In conclusion, the hypothesis which stated that participants will have less false alarm on stranger faces with sad facial expression is incorrect after the outlines being removed. As illustrated in Figure 3, both male and female participants illustrated same-sex bias only when the images have happy facial expression, which means that the hypothesis is incorrect. The same-sex bias with happy facial expression is more noticeable in male participants. The researcher hypothesized that the same-sex bias only occurs with happy facial expression, especially for male participants, because participants might connect happy facial expression with good memory; it might be easier for them to connect happy facial expression of the images with their good memory since they shared the same biological sex. Good or happy memories tend to last longer than traumatic memories (Cromheeke et al., 2016). Thus, participants might see themselves being happy by looking at a person with happy facial expression, which helps them remember and recognize those faces better. However, both male and female participants illustrate opposite-sex bias when the images have sad facial expression and resulted in less false alarm rate. On this trend, the researcher hypothesized that participants could memorized the images with sad facial expression better than happy facial expression when the strangers have the opposite biological sex with them because sad facial expression is not so common to see on the opposite sex; thus, participants might remember strangers better when they were sad. Also, human evolutionary perspective might relate to the result because humans tend to share empathy toward the opposite sex, which could be for either friendship or romantic or sexual relationship (Ciarrochi et al., 2017). Thus, empathy toward the opposite sex might help participants remember the opposite sex better when they have sad facial expression, which illustrated that they were in the vulnerable state. This result did not entirely agree upon any previous study because this research combined both facial expression and gender of the images into consideration, which is why there is difference result between male and female participants.

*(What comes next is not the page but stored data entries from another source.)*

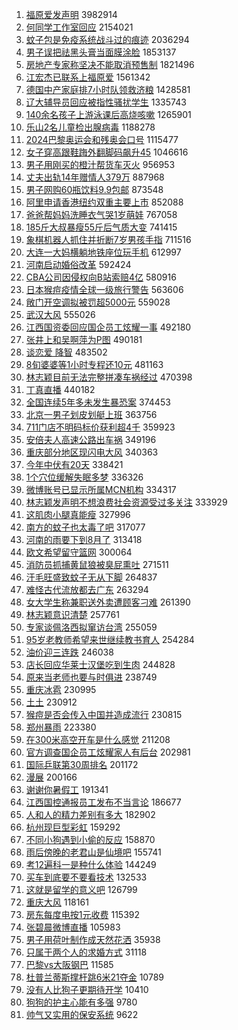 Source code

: 1. [福原爱发声明](https://s.weibo.com//weibo?q=%23%E7%A6%8F%E5%8E%9F%E7%88%B1%E5%8F%91%E5%A3%B0%E6%98%8E%23&Refer=top) 3982914
2. [何同学工作室回应](https://s.weibo.com//weibo?q=%23%E4%BD%95%E5%90%8C%E5%AD%A6%E5%B7%A5%E4%BD%9C%E5%AE%A4%E5%9B%9E%E5%BA%94%23&Refer=top) 2154021
3. [蚊子包是免疫系统战斗过的痕迹](https://s.weibo.com//weibo?q=%23%E8%9A%8A%E5%AD%90%E5%8C%85%E6%98%AF%E5%85%8D%E7%96%AB%E7%B3%BB%E7%BB%9F%E6%88%98%E6%96%97%E8%BF%87%E7%9A%84%E7%97%95%E8%BF%B9%23&Refer=top) 2036294
4. [男子误把祛黑头膏当面膜涂脸](https://s.weibo.com//weibo?q=%23%E7%94%B7%E5%AD%90%E8%AF%AF%E6%8A%8A%E7%A5%9B%E9%BB%91%E5%A4%B4%E8%86%8F%E5%BD%93%E9%9D%A2%E8%86%9C%E6%B6%82%E8%84%B8%23&Refer=top) 1853137
5. [房地产专家称坚决不能取消预售制](https://s.weibo.com//weibo?q=%23%E6%88%BF%E5%9C%B0%E4%BA%A7%E4%B8%93%E5%AE%B6%E7%A7%B0%E5%9D%9A%E5%86%B3%E4%B8%8D%E8%83%BD%E5%8F%96%E6%B6%88%E9%A2%84%E5%94%AE%E5%88%B6%23&Refer=top) 1821496
6. [江宏杰已联系上福原爱](https://s.weibo.com//weibo?q=%23%E6%B1%9F%E5%AE%8F%E6%9D%B0%E5%B7%B2%E8%81%94%E7%B3%BB%E4%B8%8A%E7%A6%8F%E5%8E%9F%E7%88%B1%23&Refer=top) 1561342
7. [德国中产家庭排7小时队领救济粮](https://s.weibo.com//weibo?q=%23%E5%BE%B7%E5%9B%BD%E4%B8%AD%E4%BA%A7%E5%AE%B6%E5%BA%AD%E6%8E%927%E5%B0%8F%E6%97%B6%E9%98%9F%E9%A2%86%E6%95%91%E6%B5%8E%E7%B2%AE%23&Refer=top) 1428581
8. [辽大辅导员回应被指性骚扰学生](https://s.weibo.com//weibo?q=%23%E8%BE%BD%E5%A4%A7%E8%BE%85%E5%AF%BC%E5%91%98%E5%9B%9E%E5%BA%94%E8%A2%AB%E6%8C%87%E6%80%A7%E9%AA%9A%E6%89%B0%E5%AD%A6%E7%94%9F%23&Refer=top) 1335743
9. [140余名孩子上游泳课后高烧咳嗽](https://s.weibo.com//weibo?q=%23140%E4%BD%99%E5%90%8D%E5%AD%A9%E5%AD%90%E4%B8%8A%E6%B8%B8%E6%B3%B3%E8%AF%BE%E5%90%8E%E9%AB%98%E7%83%A7%E5%92%B3%E5%97%BD%23&Refer=top) 1265901
10. [乐山2名儿童检出腺病毒](https://s.weibo.com//weibo?q=%23%E4%B9%90%E5%B1%B12%E5%90%8D%E5%84%BF%E7%AB%A5%E6%A3%80%E5%87%BA%E8%85%BA%E7%97%85%E6%AF%92%23&Refer=top) 1188278
11. [2024巴黎奥运会和残奥会口号](https://s.weibo.com//weibo?q=%232024%E5%B7%B4%E9%BB%8E%E5%A5%A5%E8%BF%90%E4%BC%9A%E5%92%8C%E6%AE%8B%E5%A5%A5%E4%BC%9A%E5%8F%A3%E5%8F%B7%23&Refer=top) 1115477
12. [女子穿高跟鞋踇外翻脚码飙升45](https://s.weibo.com//weibo?q=%23%E5%A5%B3%E5%AD%90%E7%A9%BF%E9%AB%98%E8%B7%9F%E9%9E%8B%E8%B8%87%E5%A4%96%E7%BF%BB%E8%84%9A%E7%A0%81%E9%A3%99%E5%8D%8745%23&Refer=top) 1046616
13. [男子用刚买的橙汁帮货车灭火](https://s.weibo.com//weibo?q=%23%E7%94%B7%E5%AD%90%E7%94%A8%E5%88%9A%E4%B9%B0%E7%9A%84%E6%A9%99%E6%B1%81%E5%B8%AE%E8%B4%A7%E8%BD%A6%E7%81%AD%E7%81%AB%23&Refer=top) 956953
14. [丈夫出轨14年赠情人379万](https://s.weibo.com//weibo?q=%23%E4%B8%88%E5%A4%AB%E5%87%BA%E8%BD%A814%E5%B9%B4%E8%B5%A0%E6%83%85%E4%BA%BA379%E4%B8%87%23&Refer=top) 887968
15. [男子网购60瓶饮料9.9包邮](https://s.weibo.com//weibo?q=%23%E7%94%B7%E5%AD%90%E7%BD%91%E8%B4%AD60%E7%93%B6%E9%A5%AE%E6%96%999.9%E5%8C%85%E9%82%AE%23&Refer=top) 873548
16. [阿里申请香港纽约双重主要上市](https://s.weibo.com//weibo?q=%23%E9%98%BF%E9%87%8C%E7%94%B3%E8%AF%B7%E9%A6%99%E6%B8%AF%E7%BA%BD%E7%BA%A6%E5%8F%8C%E9%87%8D%E4%B8%BB%E8%A6%81%E4%B8%8A%E5%B8%82%23&Refer=top) 852088
17. [爸爸帮妈妈洗睡衣气哭1岁萌娃](https://s.weibo.com//weibo?q=%23%E7%88%B8%E7%88%B8%E5%B8%AE%E5%A6%88%E5%A6%88%E6%B4%97%E7%9D%A1%E8%A1%A3%E6%B0%94%E5%93%AD1%E5%B2%81%E8%90%8C%E5%A8%83%23&Refer=top) 767058
18. [185斤大叔暴瘦55斤后气质大变](https://s.weibo.com//weibo?q=%23185%E6%96%A4%E5%A4%A7%E5%8F%94%E6%9A%B4%E7%98%A655%E6%96%A4%E5%90%8E%E6%B0%94%E8%B4%A8%E5%A4%A7%E5%8F%98%23&Refer=top) 741415
19. [象棋机器人抓住并折断7岁男孩手指](https://s.weibo.com//weibo?q=%23%E8%B1%A1%E6%A3%8B%E6%9C%BA%E5%99%A8%E4%BA%BA%E6%8A%93%E4%BD%8F%E5%B9%B6%E6%8A%98%E6%96%AD7%E5%B2%81%E7%94%B7%E5%AD%A9%E6%89%8B%E6%8C%87%23&Refer=top) 711516
20. [大连一大妈横躺地铁座位玩手机](https://s.weibo.com//weibo?q=%23%E5%A4%A7%E8%BF%9E%E4%B8%80%E5%A4%A7%E5%A6%88%E6%A8%AA%E8%BA%BA%E5%9C%B0%E9%93%81%E5%BA%A7%E4%BD%8D%E7%8E%A9%E6%89%8B%E6%9C%BA%23&Refer=top) 612997
21. [河南启动婚俗改革](https://s.weibo.com//weibo?q=%23%E6%B2%B3%E5%8D%97%E5%90%AF%E5%8A%A8%E5%A9%9A%E4%BF%97%E6%94%B9%E9%9D%A9%23&Refer=top) 592424
22. [CBA公司因侵权向B站索赔4亿](https://s.weibo.com//weibo?q=%23CBA%E5%85%AC%E5%8F%B8%E5%9B%A0%E4%BE%B5%E6%9D%83%E5%90%91B%E7%AB%99%E7%B4%A2%E8%B5%944%E4%BA%BF%23&Refer=top) 580916
23. [日本猴痘疫情全球一级旅行警告](https://s.weibo.com//weibo?q=%23%E6%97%A5%E6%9C%AC%E7%8C%B4%E7%97%98%E7%96%AB%E6%83%85%E5%85%A8%E7%90%83%E4%B8%80%E7%BA%A7%E6%97%85%E8%A1%8C%E8%AD%A6%E5%91%8A%23&Refer=top) 563606
24. [敞门开空调拟被罚超5000元](https://s.weibo.com//weibo?q=%23%E6%95%9E%E9%97%A8%E5%BC%80%E7%A9%BA%E8%B0%83%E6%8B%9F%E8%A2%AB%E7%BD%9A%E8%B6%855000%E5%85%83%23&Refer=top) 559028
25. [武汉大风](https://s.weibo.com//weibo?q=%23%E6%AD%A6%E6%B1%89%E5%A4%A7%E9%A3%8E%23&Refer=top) 555026
26. [江西国资委回应国企员工炫耀一事](https://s.weibo.com//weibo?q=%23%E6%B1%9F%E8%A5%BF%E5%9B%BD%E8%B5%84%E5%A7%94%E5%9B%9E%E5%BA%94%E5%9B%BD%E4%BC%81%E5%91%98%E5%B7%A5%E7%82%AB%E8%80%80%E4%B8%80%E4%BA%8B%23&Refer=top) 492180
27. [张井上和吴啊萍为P图](https://s.weibo.com//weibo?q=%23%E5%BC%A0%E4%BA%95%E4%B8%8A%E5%92%8C%E5%90%B4%E5%95%8A%E8%90%8D%E4%B8%BAP%E5%9B%BE%23&Refer=top) 490181
28. [谈恋爱 降智](https://s.weibo.com//weibo?q=%E8%B0%88%E6%81%8B%E7%88%B1%20%E9%99%8D%E6%99%BA&Refer=top) 483502
29. [8旬婆婆等1小时专程还10元](https://s.weibo.com//weibo?q=%238%E6%97%AC%E5%A9%86%E5%A9%86%E7%AD%891%E5%B0%8F%E6%97%B6%E4%B8%93%E7%A8%8B%E8%BF%9810%E5%85%83%23&Refer=top) 481163
30. [林志颖目前无法完整拼凑车祸经过](https://s.weibo.com//weibo?q=%23%E6%9E%97%E5%BF%97%E9%A2%96%E7%9B%AE%E5%89%8D%E6%97%A0%E6%B3%95%E5%AE%8C%E6%95%B4%E6%8B%BC%E5%87%91%E8%BD%A6%E7%A5%B8%E7%BB%8F%E8%BF%87%23&Refer=top) 470398
31. [丁真直播](https://s.weibo.com//weibo?q=%23%E4%B8%81%E7%9C%9F%E7%9B%B4%E6%92%AD%23&Refer=top) 440182
32. [全国连续5年多未发生暴恐案](https://s.weibo.com//weibo?q=%23%E5%85%A8%E5%9B%BD%E8%BF%9E%E7%BB%AD5%E5%B9%B4%E5%A4%9A%E6%9C%AA%E5%8F%91%E7%94%9F%E6%9A%B4%E6%81%90%E6%A1%88%23&Refer=top) 374453
33. [北京一男子划皮划艇上班](https://s.weibo.com//weibo?q=%23%E5%8C%97%E4%BA%AC%E4%B8%80%E7%94%B7%E5%AD%90%E5%88%92%E7%9A%AE%E5%88%92%E8%89%87%E4%B8%8A%E7%8F%AD%23&Refer=top) 363756
34. [711门店不明码标价获利超4千](https://s.weibo.com//weibo?q=%23711%E9%97%A8%E5%BA%97%E4%B8%8D%E6%98%8E%E7%A0%81%E6%A0%87%E4%BB%B7%E8%8E%B7%E5%88%A9%E8%B6%854%E5%8D%83%23&Refer=top) 359923
35. [安倍夫人高速公路出车祸](https://s.weibo.com//weibo?q=%23%E5%AE%89%E5%80%8D%E5%A4%AB%E4%BA%BA%E9%AB%98%E9%80%9F%E5%85%AC%E8%B7%AF%E5%87%BA%E8%BD%A6%E7%A5%B8%23&Refer=top) 349196
36. [重庆部分地区现闪电大风](https://s.weibo.com//weibo?q=%23%E9%87%8D%E5%BA%86%E9%83%A8%E5%88%86%E5%9C%B0%E5%8C%BA%E7%8E%B0%E9%97%AA%E7%94%B5%E5%A4%A7%E9%A3%8E%23&Refer=top) 340363
37. [今年中伏有20天](https://s.weibo.com//weibo?q=%23%E4%BB%8A%E5%B9%B4%E4%B8%AD%E4%BC%8F%E6%9C%8920%E5%A4%A9%23&Refer=top) 338421
38. [1个穴位缓解失眠多梦](https://s.weibo.com//weibo?q=%231%E4%B8%AA%E7%A9%B4%E4%BD%8D%E7%BC%93%E8%A7%A3%E5%A4%B1%E7%9C%A0%E5%A4%9A%E6%A2%A6%23&Refer=top) 336326
39. [微博账号已显示所属MCN机构](https://s.weibo.com//weibo?q=%23%E5%BE%AE%E5%8D%9A%E8%B4%A6%E5%8F%B7%E5%B7%B2%E6%98%BE%E7%A4%BA%E6%89%80%E5%B1%9EMCN%E6%9C%BA%E6%9E%84%23&Refer=top) 334317
40. [林志颖发声明不想浪费社会资源受过多关注](https://s.weibo.com//weibo?q=%23%E6%9E%97%E5%BF%97%E9%A2%96%E5%8F%91%E5%A3%B0%E6%98%8E%E4%B8%8D%E6%83%B3%E6%B5%AA%E8%B4%B9%E7%A4%BE%E4%BC%9A%E8%B5%84%E6%BA%90%E5%8F%97%E8%BF%87%E5%A4%9A%E5%85%B3%E6%B3%A8%23&Refer=top) 333929
41. [这肌肉小腿真能瘦](https://s.weibo.com//weibo?q=%23%E8%BF%99%E8%82%8C%E8%82%89%E5%B0%8F%E8%85%BF%E7%9C%9F%E8%83%BD%E7%98%A6%23&Refer=top) 327996
42. [南方的蚊子也太毒了吧](https://s.weibo.com//weibo?q=%23%E5%8D%97%E6%96%B9%E7%9A%84%E8%9A%8A%E5%AD%90%E4%B9%9F%E5%A4%AA%E6%AF%92%E4%BA%86%E5%90%A7%23&Refer=top) 317077
43. [河南的雨要下到8月了](https://s.weibo.com//weibo?q=%23%E6%B2%B3%E5%8D%97%E7%9A%84%E9%9B%A8%E8%A6%81%E4%B8%8B%E5%88%B08%E6%9C%88%E4%BA%86%23&Refer=top) 313418
44. [欧文希望留守篮网](https://s.weibo.com//weibo?q=%23%E6%AC%A7%E6%96%87%E5%B8%8C%E6%9C%9B%E7%95%99%E5%AE%88%E7%AF%AE%E7%BD%91%23&Refer=top) 300064
45. [消防员抓捕黄鼠狼被臭屁熏吐](https://s.weibo.com//weibo?q=%23%E6%B6%88%E9%98%B2%E5%91%98%E6%8A%93%E6%8D%95%E9%BB%84%E9%BC%A0%E7%8B%BC%E8%A2%AB%E8%87%AD%E5%B1%81%E7%86%8F%E5%90%90%23&Refer=top) 271511
46. [汗毛旺盛致蚊子无从下脚](https://s.weibo.com//weibo?q=%23%E6%B1%97%E6%AF%9B%E6%97%BA%E7%9B%9B%E8%87%B4%E8%9A%8A%E5%AD%90%E6%97%A0%E4%BB%8E%E4%B8%8B%E8%84%9A%23&Refer=top) 264837
47. [难怪古代流放都去广东](https://s.weibo.com//weibo?q=%23%E9%9A%BE%E6%80%AA%E5%8F%A4%E4%BB%A3%E6%B5%81%E6%94%BE%E9%83%BD%E5%8E%BB%E5%B9%BF%E4%B8%9C%23&Refer=top) 263294
48. [女大学生称兼职送外卖遭顾客刁难](https://s.weibo.com//weibo?q=%23%E5%A5%B3%E5%A4%A7%E5%AD%A6%E7%94%9F%E7%A7%B0%E5%85%BC%E8%81%8C%E9%80%81%E5%A4%96%E5%8D%96%E9%81%AD%E9%A1%BE%E5%AE%A2%E5%88%81%E9%9A%BE%23&Refer=top) 261390
49. [林志颖意识清楚](https://s.weibo.com//weibo?q=%23%E6%9E%97%E5%BF%97%E9%A2%96%E6%84%8F%E8%AF%86%E6%B8%85%E6%A5%9A%23&Refer=top) 257761
50. [专家谈佩洛西拟窜访台湾](https://s.weibo.com//weibo?q=%23%E4%B8%93%E5%AE%B6%E8%B0%88%E4%BD%A9%E6%B4%9B%E8%A5%BF%E6%8B%9F%E7%AA%9C%E8%AE%BF%E5%8F%B0%E6%B9%BE%23&Refer=top) 255059
51. [95岁老教师希望来世继续教书育人](https://s.weibo.com//weibo?q=%2395%E5%B2%81%E8%80%81%E6%95%99%E5%B8%88%E5%B8%8C%E6%9C%9B%E6%9D%A5%E4%B8%96%E7%BB%A7%E7%BB%AD%E6%95%99%E4%B9%A6%E8%82%B2%E4%BA%BA%23&Refer=top) 254284
52. [油价迎三连跌](https://s.weibo.com//weibo?q=%23%E6%B2%B9%E4%BB%B7%E8%BF%8E%E4%B8%89%E8%BF%9E%E8%B7%8C%23&Refer=top) 246038
53. [店长回应华莱士汉堡吃到生肉](https://s.weibo.com//weibo?q=%23%E5%BA%97%E9%95%BF%E5%9B%9E%E5%BA%94%E5%8D%8E%E8%8E%B1%E5%A3%AB%E6%B1%89%E5%A0%A1%E5%90%83%E5%88%B0%E7%94%9F%E8%82%89%23&Refer=top) 244828
54. [原来当老师也要与时俱进](https://s.weibo.com//weibo?q=%23%E5%8E%9F%E6%9D%A5%E5%BD%93%E8%80%81%E5%B8%88%E4%B9%9F%E8%A6%81%E4%B8%8E%E6%97%B6%E4%BF%B1%E8%BF%9B%23&Refer=top) 238749
55. [重庆冰雹](https://s.weibo.com//weibo?q=%E9%87%8D%E5%BA%86%E5%86%B0%E9%9B%B9&Refer=top) 230995
56. [土土](https://s.weibo.com//weibo?q=%E5%9C%9F%E5%9C%9F&Refer=top) 230912
57. [猴痘是否会传入中国并造成流行](https://s.weibo.com//weibo?q=%23%E7%8C%B4%E7%97%98%E6%98%AF%E5%90%A6%E4%BC%9A%E4%BC%A0%E5%85%A5%E4%B8%AD%E5%9B%BD%E5%B9%B6%E9%80%A0%E6%88%90%E6%B5%81%E8%A1%8C%23&Refer=top) 230815
58. [郑州暴雨](https://s.weibo.com//weibo?q=%23%E9%83%91%E5%B7%9E%E6%9A%B4%E9%9B%A8%23&Refer=top) 223380
59. [在300米高空开车是什么感觉](https://s.weibo.com//weibo?q=%23%E5%9C%A8300%E7%B1%B3%E9%AB%98%E7%A9%BA%E5%BC%80%E8%BD%A6%E6%98%AF%E4%BB%80%E4%B9%88%E6%84%9F%E8%A7%89%23&Refer=top) 211208
60. [官方调查国企员工炫耀家人有后台](https://s.weibo.com//weibo?q=%23%E5%AE%98%E6%96%B9%E8%B0%83%E6%9F%A5%E5%9B%BD%E4%BC%81%E5%91%98%E5%B7%A5%E7%82%AB%E8%80%80%E5%AE%B6%E4%BA%BA%E6%9C%89%E5%90%8E%E5%8F%B0%23&Refer=top) 202981
61. [国际乒联第30周排名](https://s.weibo.com//weibo?q=%23%E5%9B%BD%E9%99%85%E4%B9%92%E8%81%94%E7%AC%AC30%E5%91%A8%E6%8E%92%E5%90%8D%23&Refer=top) 201172
62. [漫展](https://s.weibo.com//weibo?q=%E6%BC%AB%E5%B1%95&Refer=top) 200166
63. [谢谢你暑假工](https://s.weibo.com//weibo?q=%23%E8%B0%A2%E8%B0%A2%E4%BD%A0%E6%9A%91%E5%81%87%E5%B7%A5%23&Refer=top) 191341
64. [江西国控通报员工发布不当言论](https://s.weibo.com//weibo?q=%23%E6%B1%9F%E8%A5%BF%E5%9B%BD%E6%8E%A7%E9%80%9A%E6%8A%A5%E5%91%98%E5%B7%A5%E5%8F%91%E5%B8%83%E4%B8%8D%E5%BD%93%E8%A8%80%E8%AE%BA%23&Refer=top) 186677
65. [人和人的精力差别有多大](https://s.weibo.com//weibo?q=%23%E4%BA%BA%E5%92%8C%E4%BA%BA%E7%9A%84%E7%B2%BE%E5%8A%9B%E5%B7%AE%E5%88%AB%E6%9C%89%E5%A4%9A%E5%A4%A7%23&Refer=top) 182902
66. [杭州现巨型彩虹](https://s.weibo.com//weibo?q=%23%E6%9D%AD%E5%B7%9E%E7%8E%B0%E5%B7%A8%E5%9E%8B%E5%BD%A9%E8%99%B9%23&Refer=top) 159292
67. [不同小狗遇到小偷的反应](https://s.weibo.com//weibo?q=%23%E4%B8%8D%E5%90%8C%E5%B0%8F%E7%8B%97%E9%81%87%E5%88%B0%E5%B0%8F%E5%81%B7%E7%9A%84%E5%8F%8D%E5%BA%94%23&Refer=top) 158870
68. [雨后傍晚的老君山是仙境吧](https://s.weibo.com//weibo?q=%23%E9%9B%A8%E5%90%8E%E5%82%8D%E6%99%9A%E7%9A%84%E8%80%81%E5%90%9B%E5%B1%B1%E6%98%AF%E4%BB%99%E5%A2%83%E5%90%A7%23&Refer=top) 155741
69. [考12遍科一是种什么体验](https://s.weibo.com//weibo?q=%23%E8%80%8312%E9%81%8D%E7%A7%91%E4%B8%80%E6%98%AF%E7%A7%8D%E4%BB%80%E4%B9%88%E4%BD%93%E9%AA%8C%23&Refer=top) 144249
70. [买车到底要不要看技术](https://s.weibo.com//weibo?q=%23%E4%B9%B0%E8%BD%A6%E5%88%B0%E5%BA%95%E8%A6%81%E4%B8%8D%E8%A6%81%E7%9C%8B%E6%8A%80%E6%9C%AF%23&Refer=top) 132533
71. [这就是留学的意义吧](https://s.weibo.com//weibo?q=%23%E8%BF%99%E5%B0%B1%E6%98%AF%E7%95%99%E5%AD%A6%E7%9A%84%E6%84%8F%E4%B9%89%E5%90%A7%23&Refer=top) 126799
72. [重庆大风](https://s.weibo.com//weibo?q=%23%E9%87%8D%E5%BA%86%E5%A4%A7%E9%A3%8E%23&Refer=top) 118161
73. [房东每度电按1元收费](https://s.weibo.com//weibo?q=%23%E6%88%BF%E4%B8%9C%E6%AF%8F%E5%BA%A6%E7%94%B5%E6%8C%891%E5%85%83%E6%94%B6%E8%B4%B9%23&Refer=top) 115392
74. [张碧晨微博直播](https://s.weibo.com//weibo?q=%23%E5%BC%A0%E7%A2%A7%E6%99%A8%E5%BE%AE%E5%8D%9A%E7%9B%B4%E6%92%AD%23&Refer=top) 105983
75. [男子用荷叶制作成天然花洒](https://s.weibo.com//weibo?q=%23%E7%94%B7%E5%AD%90%E7%94%A8%E8%8D%B7%E5%8F%B6%E5%88%B6%E4%BD%9C%E6%88%90%E5%A4%A9%E7%84%B6%E8%8A%B1%E6%B4%92%23&Refer=top) 35938
76. [只属于两个人的求婚方式](https://s.weibo.com//weibo?q=%23%E5%8F%AA%E5%B1%9E%E4%BA%8E%E4%B8%A4%E4%B8%AA%E4%BA%BA%E7%9A%84%E6%B1%82%E5%A9%9A%E6%96%B9%E5%BC%8F%23&Refer=top) 31118
77. [巴黎vs大阪钢巴](https://s.weibo.com//weibo?q=%E5%B7%B4%E9%BB%8Evs%E5%A4%A7%E9%98%AA%E9%92%A2%E5%B7%B4&Refer=top) 11585
78. [杜普兰蒂斯撑杆跳6米21夺金](https://s.weibo.com//weibo?q=%23%E6%9D%9C%E6%99%AE%E5%85%B0%E8%92%82%E6%96%AF%E6%92%91%E6%9D%86%E8%B7%B36%E7%B1%B321%E5%A4%BA%E9%87%91%23&Refer=top) 10789
79. [没有人比狗子更期待开学](https://s.weibo.com//weibo?q=%23%E6%B2%A1%E6%9C%89%E4%BA%BA%E6%AF%94%E7%8B%97%E5%AD%90%E6%9B%B4%E6%9C%9F%E5%BE%85%E5%BC%80%E5%AD%A6%23&Refer=top) 10410
80. [狗狗的护主心能有多强](https://s.weibo.com//weibo?q=%23%E7%8B%97%E7%8B%97%E7%9A%84%E6%8A%A4%E4%B8%BB%E5%BF%83%E8%83%BD%E6%9C%89%E5%A4%9A%E5%BC%BA%23&Refer=top) 9780
81. [帅气又实用的保安系统](https://s.weibo.com//weibo?q=%23%E5%B8%85%E6%B0%94%E5%8F%88%E5%AE%9E%E7%94%A8%E7%9A%84%E4%BF%9D%E5%AE%89%E7%B3%BB%E7%BB%9F%23&Refer=top) 9622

The limitations of this study are, first, the experiment could include more diversity of the images because the 72 selected images only contained black and white race faces. The race of participants and a person in the images might influence false alarm. For instance, people might remember people with the same race/ethnicity as them. Second, the research could increase the number of participants to increase the variety of samples: age. Participants in this research only contain those who are studying as an undergraduate at the University of Texas at Austin. The result could be changed depending on the age or educational background of participants. Last, for the future experiment, the researcher could increase the number of images in general, for instance, from 72 images in total to 120 images in total. During the early stage of this experiment, the researcher decided to use 120 images in total; however, the experiment became significant challenging for participants, which is why there was only 72 images in the end. The future experiment should find a solution to increase from 72 images back to 120 images as the original without overwhelming the participants.